Saudi Arabia has been on MSCI’s review list for the past 12 months and, following a similar promotion in March by the FTSE Russell Global Equity Index, confirmation of the MSCI upgrade on 20 June was expected.

Nonetheless, it is a significant step forward for the kingdom’s Vision 2030 reform programme.

The opening up of the Saudi market and the Saudi Stock Exchange (Tadawul) to foreign investors is central to Vision 2030, and Riyadh expects the Tadawul to be one of the primary gateways for foreign investors into Saudi Arabia.

The upgrade will be significant for the Tadawul and the Saudi economy.

Capital flows

Being classified as an emerging market guarantees an increase in volumes of passive capital into the market from institutional investors.

Of greater structural significance, the upgrade is evidence that the kingdom meets the high standards of corporate governance and transparency that are required and that ease of trading has improved.

The Tadawul and Saudi Arabia’s Capital Markets Authority have rolled out a succession of market reforms over the past 18 months aimed at improving corporate transparency and reporting standards in the kingdom, and introducing new regulations to open up the market to foreign investors.

These reforms will increase investor confidence in the Saudi corporate sector and improve opportunities for companies, particularly new entities and start ups, to raise capital through initial public offerings (IPOs) and share offerings.

The elevation could not come at a better time for the region’s equity markets, which have been struggling with very low trading volumes as a result of sluggish economic growth forecasts for the region and a lack of IPO activity.


It also adds some momentum to the much-heralded plans by the kingdom’s national oil company Saudi Aramco to float up to five per cent of its equity on the Tadawul, which Riyadh hopes will raise up to $100bn  for the kingdom, and which potentially could be the biggest IPO in history.

The upgrade will also facilitate Saudi Arabia’s plans to privatise state assets such as the Saudi Electricity Company and float them on the Tadawul.

Riyadh needs to make sure that it is making the most of the opportunity presented by the Tadawul upgrade by pushing ahead with its Vision 2030 privatisation plans.

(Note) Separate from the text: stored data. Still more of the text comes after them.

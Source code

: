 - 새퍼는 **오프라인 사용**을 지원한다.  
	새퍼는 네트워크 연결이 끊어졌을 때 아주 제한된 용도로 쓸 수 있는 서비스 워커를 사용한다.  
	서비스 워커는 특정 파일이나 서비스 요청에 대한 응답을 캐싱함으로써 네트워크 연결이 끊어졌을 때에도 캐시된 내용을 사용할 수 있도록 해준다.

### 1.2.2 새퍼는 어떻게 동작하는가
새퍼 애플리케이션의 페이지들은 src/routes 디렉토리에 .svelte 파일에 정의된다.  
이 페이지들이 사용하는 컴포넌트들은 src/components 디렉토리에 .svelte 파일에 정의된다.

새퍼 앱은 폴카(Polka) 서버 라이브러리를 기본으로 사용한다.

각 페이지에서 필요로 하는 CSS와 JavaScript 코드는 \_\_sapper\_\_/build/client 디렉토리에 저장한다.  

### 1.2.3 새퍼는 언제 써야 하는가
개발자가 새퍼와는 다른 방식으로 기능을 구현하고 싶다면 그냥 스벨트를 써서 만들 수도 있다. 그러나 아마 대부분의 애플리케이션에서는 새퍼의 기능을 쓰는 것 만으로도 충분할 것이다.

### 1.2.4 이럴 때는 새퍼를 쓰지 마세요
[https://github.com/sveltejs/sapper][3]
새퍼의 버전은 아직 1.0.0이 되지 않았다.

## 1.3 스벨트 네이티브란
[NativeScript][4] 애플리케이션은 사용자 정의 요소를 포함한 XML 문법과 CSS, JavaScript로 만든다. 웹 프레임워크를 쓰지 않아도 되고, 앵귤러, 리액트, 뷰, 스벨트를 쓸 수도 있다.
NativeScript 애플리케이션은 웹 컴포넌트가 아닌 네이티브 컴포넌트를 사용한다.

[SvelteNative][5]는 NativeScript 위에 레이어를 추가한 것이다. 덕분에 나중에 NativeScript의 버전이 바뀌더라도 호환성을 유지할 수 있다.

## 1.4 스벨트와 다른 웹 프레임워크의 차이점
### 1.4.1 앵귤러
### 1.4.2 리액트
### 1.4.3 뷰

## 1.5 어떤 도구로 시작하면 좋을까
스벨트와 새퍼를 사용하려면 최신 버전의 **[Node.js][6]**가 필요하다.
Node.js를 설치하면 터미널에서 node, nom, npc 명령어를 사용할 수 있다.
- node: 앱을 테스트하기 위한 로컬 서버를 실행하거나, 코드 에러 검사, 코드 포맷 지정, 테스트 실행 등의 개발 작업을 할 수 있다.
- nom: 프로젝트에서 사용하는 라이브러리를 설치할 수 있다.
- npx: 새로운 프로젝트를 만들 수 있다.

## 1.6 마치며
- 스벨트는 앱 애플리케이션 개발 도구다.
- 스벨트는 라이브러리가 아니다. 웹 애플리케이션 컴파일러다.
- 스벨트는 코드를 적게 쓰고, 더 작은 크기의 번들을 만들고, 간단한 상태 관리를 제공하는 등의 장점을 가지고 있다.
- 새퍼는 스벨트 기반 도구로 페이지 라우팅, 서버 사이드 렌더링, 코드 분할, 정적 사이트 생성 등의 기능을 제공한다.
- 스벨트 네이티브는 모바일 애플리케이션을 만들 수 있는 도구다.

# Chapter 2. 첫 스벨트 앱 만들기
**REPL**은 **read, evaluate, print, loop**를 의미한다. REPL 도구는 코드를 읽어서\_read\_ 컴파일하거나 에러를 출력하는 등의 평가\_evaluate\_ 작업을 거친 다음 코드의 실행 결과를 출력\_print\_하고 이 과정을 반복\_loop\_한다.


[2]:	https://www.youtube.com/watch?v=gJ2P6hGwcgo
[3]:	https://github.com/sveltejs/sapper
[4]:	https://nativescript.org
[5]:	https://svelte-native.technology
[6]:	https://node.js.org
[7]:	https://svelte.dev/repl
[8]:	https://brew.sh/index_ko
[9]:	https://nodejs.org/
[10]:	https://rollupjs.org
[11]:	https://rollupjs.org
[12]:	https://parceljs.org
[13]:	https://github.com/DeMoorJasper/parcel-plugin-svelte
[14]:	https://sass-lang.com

It takes time to deliver a highly complex privatisation process and credibility is essential. It is important therefore to avoid making mistakes.

It is two years since the Vision 2030 reform programme was launched and there have yet to be any significant privatisations brought through the stock market.

With oil prices rising, some of the fiscal pressures driving the reforms have eased and there are concerns being raised about the process losing momentum.

The MSCI upgrade is an opportunity to address these concerns.